The early history of Khancoban begins when a run was formed there, about the 1838, by William Guise. It soon passed to John Hay, commonly known as 'Swampy Hay' to distinguish him from Sir John Hay of Welaregang (no relation), the nickname being derived from the Swampy Plains River which flowed through the valley. 'Swampy Hay' married one of the Robinson girls of Coppabella, when he was occupying Ournie and managing Welaregang for his namesake.

Before the advent of cattle, the Swampy Plains River was so choked with reed-beds, especially down towards its junction with the Indi, that there was no defined course to the main stream. This situation continued until the owners of the run, overstocking during good seasons, found themselves short of feed when faced with a drought. When that happened, the starving cattle fed almost exclusively on the clumps of reed, which never really recovered from the intensive grazing and so never had the opportunity of regaining their former hold on the river flats.

In 1848 two former officers of the India Army, Captain Grant and Captain Trevallyon, leased the run and it seems likely that the name Khancoban originated during their occupation. The name Khan means an inn in Iran, but it is a title of respect in Pakistan and adjoining countries; no trace can be found with any certainty of the meaning of 'coban', although an interesting version claims that the name was originally Khancobra.

Matthew Hervey occupied the run after the army officers, and it then passed to George Mair (of Mair and Garland), so it continued to change hand periodically.

In 1869 the partnership of Douglas, Nicoll and Menzies purchased the run and, as usually happened following this type of arrangement, the lease passed to the Douglas sons, Henry and Charlie. They sold the station to Thomas Mitchell in 1876, and he gave it to his son John on the occasion of his marriage.
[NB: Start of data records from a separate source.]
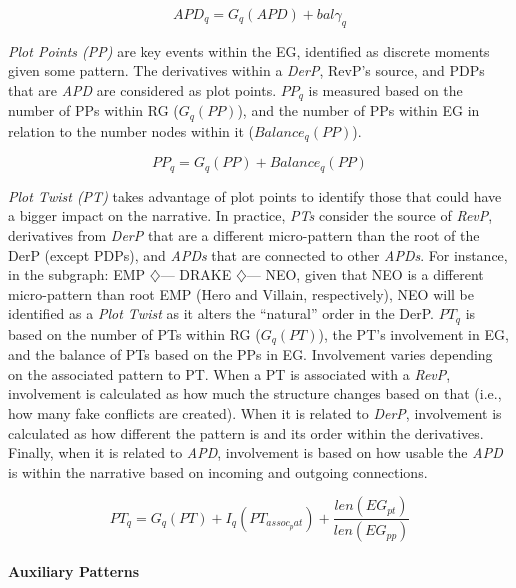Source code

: \begin{equation}
    APD_{q} = G_{q}(APD) + bal\gamma_{q}
\end{equation}

\emph{Plot Points (PP)} are key events within the EG, identified as discrete moments given some pattern. The derivatives within a \textit{DerP}, RevP's source, and PDPs that are \textit{APD} are considered as plot points. $PP_{q}$ is measured based on the number of PPs within RG ($ G_{q}(PP)$), and the number of PPs within EG in relation to the number nodes within it ($Balance_{q}(PP)$).

\begin{equation}
    PP_{q} = G_{q}(PP) + Balance_{q}(PP)
\end{equation}

\emph{Plot Twist (PT)} takes advantage of plot points to identify those that could have a bigger impact on the narrative. In practice, \emph{PTs} consider the source of \textit{RevP}, derivatives from \textit{DerP} that are a different micro-pattern than the root of the DerP (except PDPs), and \textit{APDs} that are connected to other \textit{APDs}. For instance, in the subgraph: EMP $\diamondsuit$--- DRAKE $\diamondsuit$--- NEO, given that NEO is a different micro-pattern than root EMP (Hero and Villain, respectively), NEO will be identified as a \textit{Plot Twist} as it alters the ``natural'' order in the DerP. $PT_{q}$ is based on the number of PTs within RG ($ G_{q}(PT)$), the PT's involvement in EG, and the balance of PTs based on the PPs in EG. Involvement varies depending on the associated pattern to PT. When a PT is associated with a \textit{RevP}, involvement is calculated as how much the structure changes based on that (i.e., how many fake conflicts are created). When it is related to \textit{DerP}, involvement is calculated as how different the pattern is and its order within the derivatives. Finally, when it is related to \textit{APD}, involvement is based on how usable the \textit{APD} is within the narrative based on incoming and outgoing connections.

\begin{equation}
    PT_{q} = G_{q}(PT) + I_{q}(PT_{assoc_pat}) + \frac{len(EG_{pt})}{len(EG_{pp})}
\end{equation}

\paragraph{Auxiliary Patterns}

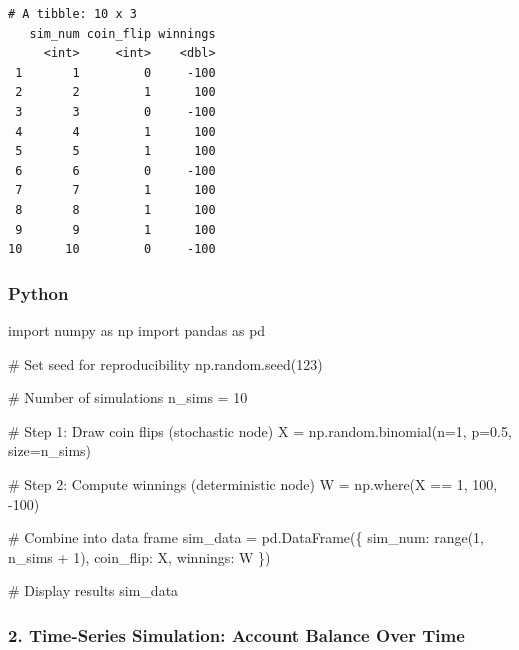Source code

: \documentclass[
  letterpaper,
  DIV=11,
  numbers=noendperiod]{scrartcl}
\newenvironment{Shaded}{\begin{snugshade}}{\end{snugshade}}
\newcommand{\BuiltInTok}[1]{\textcolor[rgb]{0.00,0.23,0.31}{#1}}
\newcommand{\CommentTok}[1]{\textcolor[rgb]{0.37,0.37,0.37}{#1}}
\newcommand{\DecValTok}[1]{\textcolor[rgb]{0.68,0.00,0.00}{#1}}
\newcommand{\FloatTok}[1]{\textcolor[rgb]{0.68,0.00,0.00}{#1}}
\newcommand{\ImportTok}[1]{\textcolor[rgb]{0.00,0.46,0.62}{#1}}
\newcommand{\NormalTok}[1]{\textcolor[rgb]{0.00,0.23,0.31}{#1}}
\newcommand{\OperatorTok}[1]{\textcolor[rgb]{0.37,0.37,0.37}{#1}}
\newcommand{\StringTok}[1]{\textcolor[rgb]{0.13,0.47,0.30}{#1}}
\theoremstyle{definition}
\theoremstyle{remark}
\begin{document}
\begin{verbatim}
# A tibble: 10 x 3
   sim_num coin_flip winnings
     <int>     <int>    <dbl>
 1       1         0     -100
 2       2         1      100
 3       3         0     -100
 4       4         1      100
 5       5         1      100
 6       6         0     -100
 7       7         1      100
 8       8         1      100
 9       9         1      100
10      10         0     -100
\end{verbatim}

\subsubsection{Python}

\begin{Shaded}
\begin{Highlighting}[]
\ImportTok{import}\NormalTok{ numpy }\ImportTok{as}\NormalTok{ np}
\ImportTok{import}\NormalTok{ pandas }\ImportTok{as}\NormalTok{ pd}

\CommentTok{\# Set seed for reproducibility}
\NormalTok{np.random.seed(}\DecValTok{123}\NormalTok{)}

\CommentTok{\# Number of simulations}
\NormalTok{n\_sims }\OperatorTok{=} \DecValTok{10}

\CommentTok{\# Step 1: Draw coin flips (stochastic node)}
\NormalTok{X }\OperatorTok{=}\NormalTok{ np.random.binomial(n}\OperatorTok{=}\DecValTok{1}\NormalTok{, p}\OperatorTok{=}\FloatTok{0.5}\NormalTok{, size}\OperatorTok{=}\NormalTok{n\_sims)}

\CommentTok{\# Step 2: Compute winnings (deterministic node)}
\NormalTok{W }\OperatorTok{=}\NormalTok{ np.where(X }\OperatorTok{==} \DecValTok{1}\NormalTok{, }\DecValTok{100}\NormalTok{, }\OperatorTok{{-}}\DecValTok{100}\NormalTok{)}

\CommentTok{\# Combine into data frame}
\NormalTok{sim\_data }\OperatorTok{=}\NormalTok{ pd.DataFrame(\{}
    \StringTok{\textquotesingle{}sim\_num\textquotesingle{}}\NormalTok{: }\BuiltInTok{range}\NormalTok{(}\DecValTok{1}\NormalTok{, n\_sims }\OperatorTok{+} \DecValTok{1}\NormalTok{),}
    \StringTok{\textquotesingle{}coin\_flip\textquotesingle{}}\NormalTok{: X,}
    \StringTok{\textquotesingle{}winnings\textquotesingle{}}\NormalTok{: W}
\NormalTok{\})}

\CommentTok{\# Display results}
\NormalTok{sim\_data}
\end{Highlighting}
\end{Shaded}

\subsubsection{2. Time-Series Simulation: Account Balance Over
Time}\label{time-series-simulation-account-balance-over-time}
\end{document}
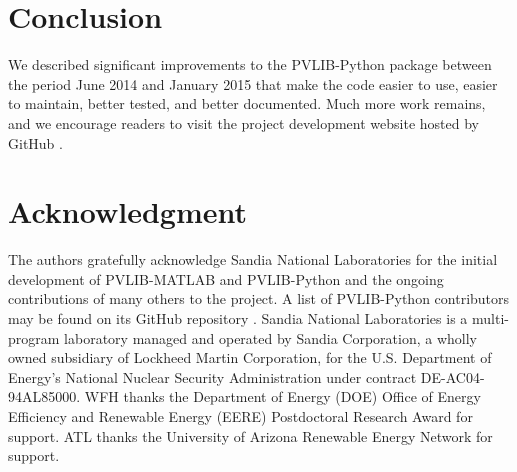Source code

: \documentclass[conference]{IEEEtran}
\begin{document}
\section{Conclusion}
We described significant improvements to the PVLIB-Python package between the period June 2014 and January 2015 that make the code easier to use, easier to maintain, better tested, and better documented. 
Much more work remains, and we encourage readers to visit the project development website hosted by GitHub \cite{pvlib-github}.


\section*{Acknowledgment}
The authors gratefully acknowledge Sandia National Laboratories for the initial development of PVLIB-MATLAB and PVLIB-Python and the ongoing contributions of many others to the project.
A list of PVLIB-Python contributors may be found on its GitHub repository \cite{pvlib-github}.
Sandia National Laboratories is a multi-program laboratory managed and operated by Sandia Corporation, a wholly owned subsidiary of Lockheed Martin Corporation, for the U.S. Department of Energy's National Nuclear Security Administration under contract DE-AC04-94AL85000.
WFH thanks the Department of Energy (DOE) Office of Energy Efficiency and Renewable Energy (EERE) Postdoctoral Research Award for support. 
ATL thanks the University of Arizona Renewable Energy Network for support.

\vfil\eject







\end{document}
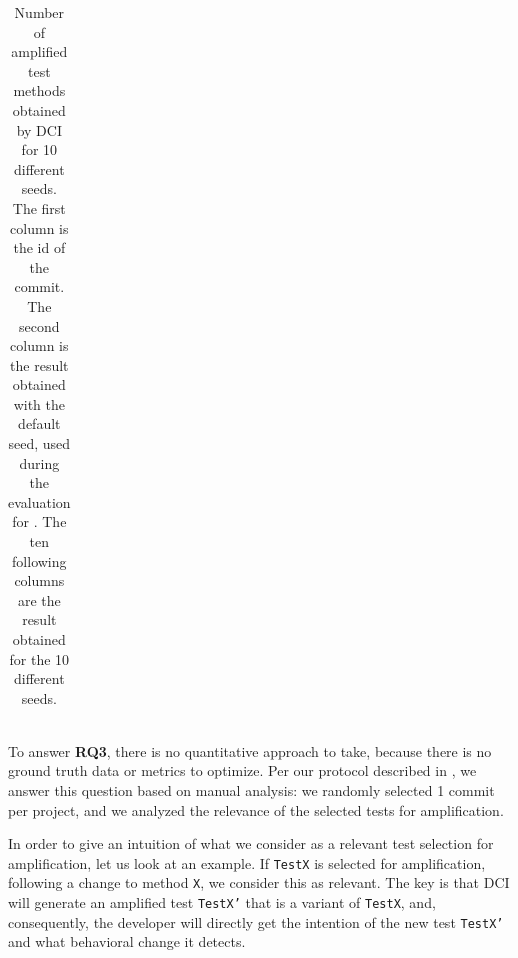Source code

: \begin{table}
\small
\def\arraystretch{.5}%
\setlength\tabcolsep{3pt} %
\caption{Number of amplified test methods obtained by DCI for 10 different seeds. The first column is the id of the commit. The second column is the result obtained with the default seed, used during the evaluation for \rqdetection. The ten following columns are the result obtained for the 10 different seeds.}
\label{tab:overall_result_seeds}
\begin{tabular}{l|c|llllllllll}

\end{tabular}
\end{table}

\begin{mdframed}
\end{mdframed}


\subsubsection{\rqselection}
\label{subsubsec:answerq3}

To answer \textbf{RQ3}, there is no quantitative approach to take, because there is no ground truth data or metrics to optimize. 
Per our protocol described in , we answer this question based on manual analysis:
we randomly selected 1 commit per project, and we analyzed the relevance of the selected tests for amplification.

In order to give an intuition of what we consider as a relevant test selection for amplification, let us look at an example. 
If \texttt{TestX} is selected for amplification, following a change to method \texttt{X}, we consider this as relevant. The key is that DCI will generate an amplified test \texttt{TestX'} that is a variant of \texttt{TestX}, and, consequently, the developer will directly get the intention of the new test \texttt{TestX'} and what behavioral change it detects.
After some parental opposition - during which time John threatened to saddle a horse and head for Queensland, until his mother used her powers of persuasion on his father - John married his cousin Fanny (Frances), a daughter of Edward Mitchell of Ellerslie, north of Albury.

The young couple made a start on Khancoban Station with little more than the bare land; they had only a rough house, no fences, and a few head of cattle.